### TRY IT
Each line of the listing that holds "root" counts once; report how many there are, and nothing more.

### PROVIDED MATERIAL
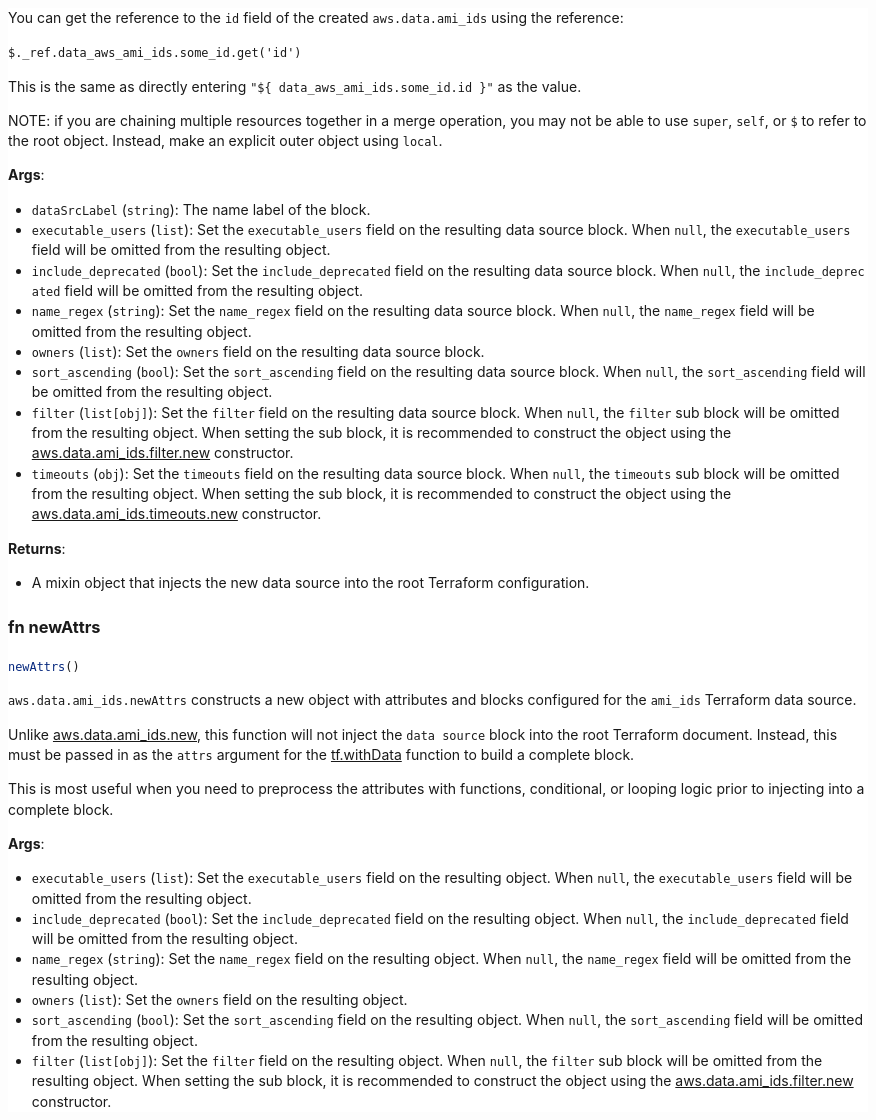 You can get the reference to the `id` field of the created `aws.data.ami_ids` using the reference:

    $._ref.data_aws_ami_ids.some_id.get('id')

This is the same as directly entering `"${ data_aws_ami_ids.some_id.id }"` as the value.

NOTE: if you are chaining multiple resources together in a merge operation, you may not be able to use `super`, `self`,
or `$` to refer to the root object. Instead, make an explicit outer object using `local`.

**Args**:
  - `dataSrcLabel` (`string`): The name label of the block.
  - `executable_users` (`list`): Set the `executable_users` field on the resulting data source block. When `null`, the `executable_users` field will be omitted from the resulting object.
  - `include_deprecated` (`bool`): Set the `include_deprecated` field on the resulting data source block. When `null`, the `include_deprecated` field will be omitted from the resulting object.
  - `name_regex` (`string`): Set the `name_regex` field on the resulting data source block. When `null`, the `name_regex` field will be omitted from the resulting object.
  - `owners` (`list`): Set the `owners` field on the resulting data source block.
  - `sort_ascending` (`bool`): Set the `sort_ascending` field on the resulting data source block. When `null`, the `sort_ascending` field will be omitted from the resulting object.
  - `filter` (`list[obj]`): Set the `filter` field on the resulting data source block. When `null`, the `filter` sub block will be omitted from the resulting object. When setting the sub block, it is recommended to construct the object using the [aws.data.ami_ids.filter.new](#fn-filternew) constructor.
  - `timeouts` (`obj`): Set the `timeouts` field on the resulting data source block. When `null`, the `timeouts` sub block will be omitted from the resulting object. When setting the sub block, it is recommended to construct the object using the [aws.data.ami_ids.timeouts.new](#fn-timeoutsnew) constructor.

**Returns**:
- A mixin object that injects the new data source into the root Terraform configuration.


### fn newAttrs

```ts
newAttrs()
```


`aws.data.ami_ids.newAttrs` constructs a new object with attributes and blocks configured for the `ami_ids`
Terraform data source.

Unlike [aws.data.ami_ids.new](#fn-new), this function will not inject the `data source`
block into the root Terraform document. Instead, this must be passed in as the `attrs` argument for the
[tf.withData](https://github.com/tf-libsonnet/core/tree/main/docs#fn-withdata) function to build a complete block.

This is most useful when you need to preprocess the attributes with functions, conditional, or looping logic prior to
injecting into a complete block.

**Args**:
  - `executable_users` (`list`): Set the `executable_users` field on the resulting object. When `null`, the `executable_users` field will be omitted from the resulting object.
  - `include_deprecated` (`bool`): Set the `include_deprecated` field on the resulting object. When `null`, the `include_deprecated` field will be omitted from the resulting object.
  - `name_regex` (`string`): Set the `name_regex` field on the resulting object. When `null`, the `name_regex` field will be omitted from the resulting object.
  - `owners` (`list`): Set the `owners` field on the resulting object.
  - `sort_ascending` (`bool`): Set the `sort_ascending` field on the resulting object. When `null`, the `sort_ascending` field will be omitted from the resulting object.
  - `filter` (`list[obj]`): Set the `filter` field on the resulting object. When `null`, the `filter` sub block will be omitted from the resulting object. When setting the sub block, it is recommended to construct the object using the [aws.data.ami_ids.filter.new](#fn-filternew) constructor.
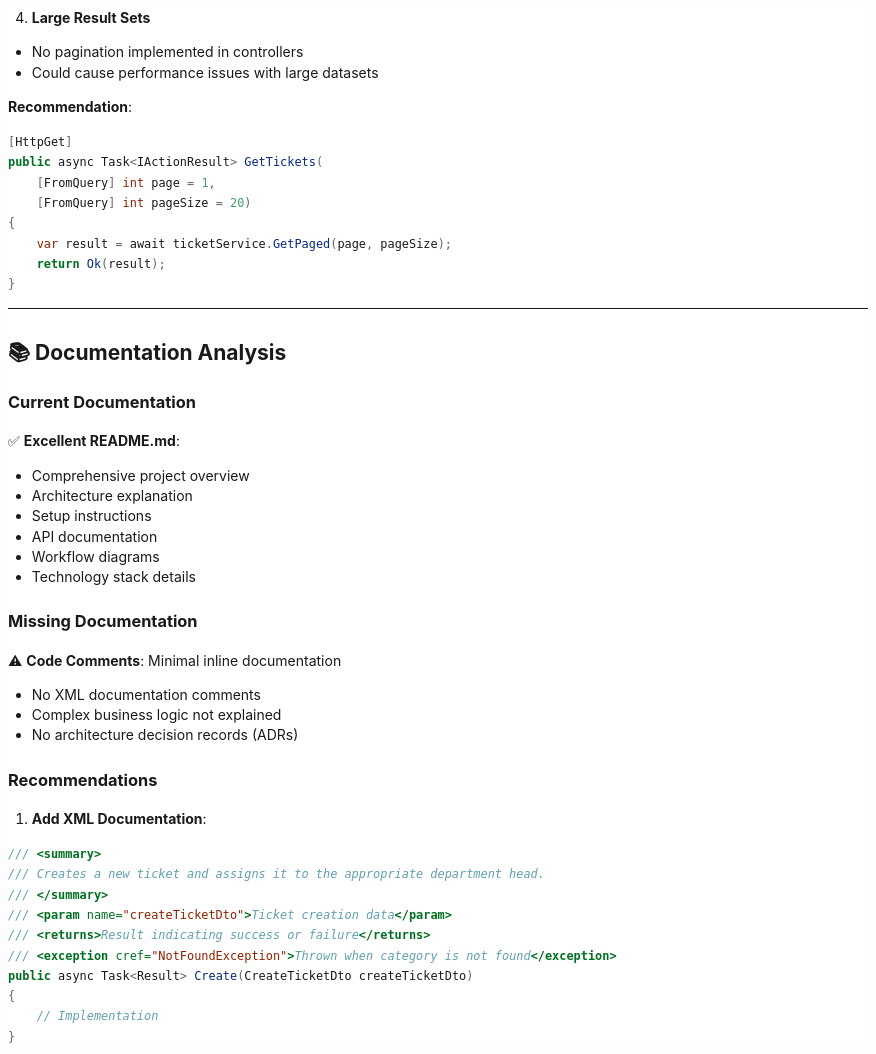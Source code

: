4. **Large Result Sets**
- No pagination implemented in controllers
- Could cause performance issues with large datasets

**Recommendation**:
```csharp
[HttpGet]
public async Task<IActionResult> GetTickets(
    [FromQuery] int page = 1,
    [FromQuery] int pageSize = 20)
{
    var result = await ticketService.GetPaged(page, pageSize);
    return Ok(result);
}
```

---

## 📚 Documentation Analysis

### Current Documentation

✅ **Excellent README.md**:
- Comprehensive project overview
- Architecture explanation
- Setup instructions
- API documentation
- Workflow diagrams
- Technology stack details

### Missing Documentation

⚠️ **Code Comments**: Minimal inline documentation
- No XML documentation comments
- Complex business logic not explained
- No architecture decision records (ADRs)

### Recommendations

1. **Add XML Documentation**:
```csharp
/// <summary>
/// Creates a new ticket and assigns it to the appropriate department head.
/// </summary>
/// <param name="createTicketDto">Ticket creation data</param>
/// <returns>Result indicating success or failure</returns>
/// <exception cref="NotFoundException">Thrown when category is not found</exception>
public async Task<Result> Create(CreateTicketDto createTicketDto)
{
    // Implementation
}
```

### WRITTEN REPLY
3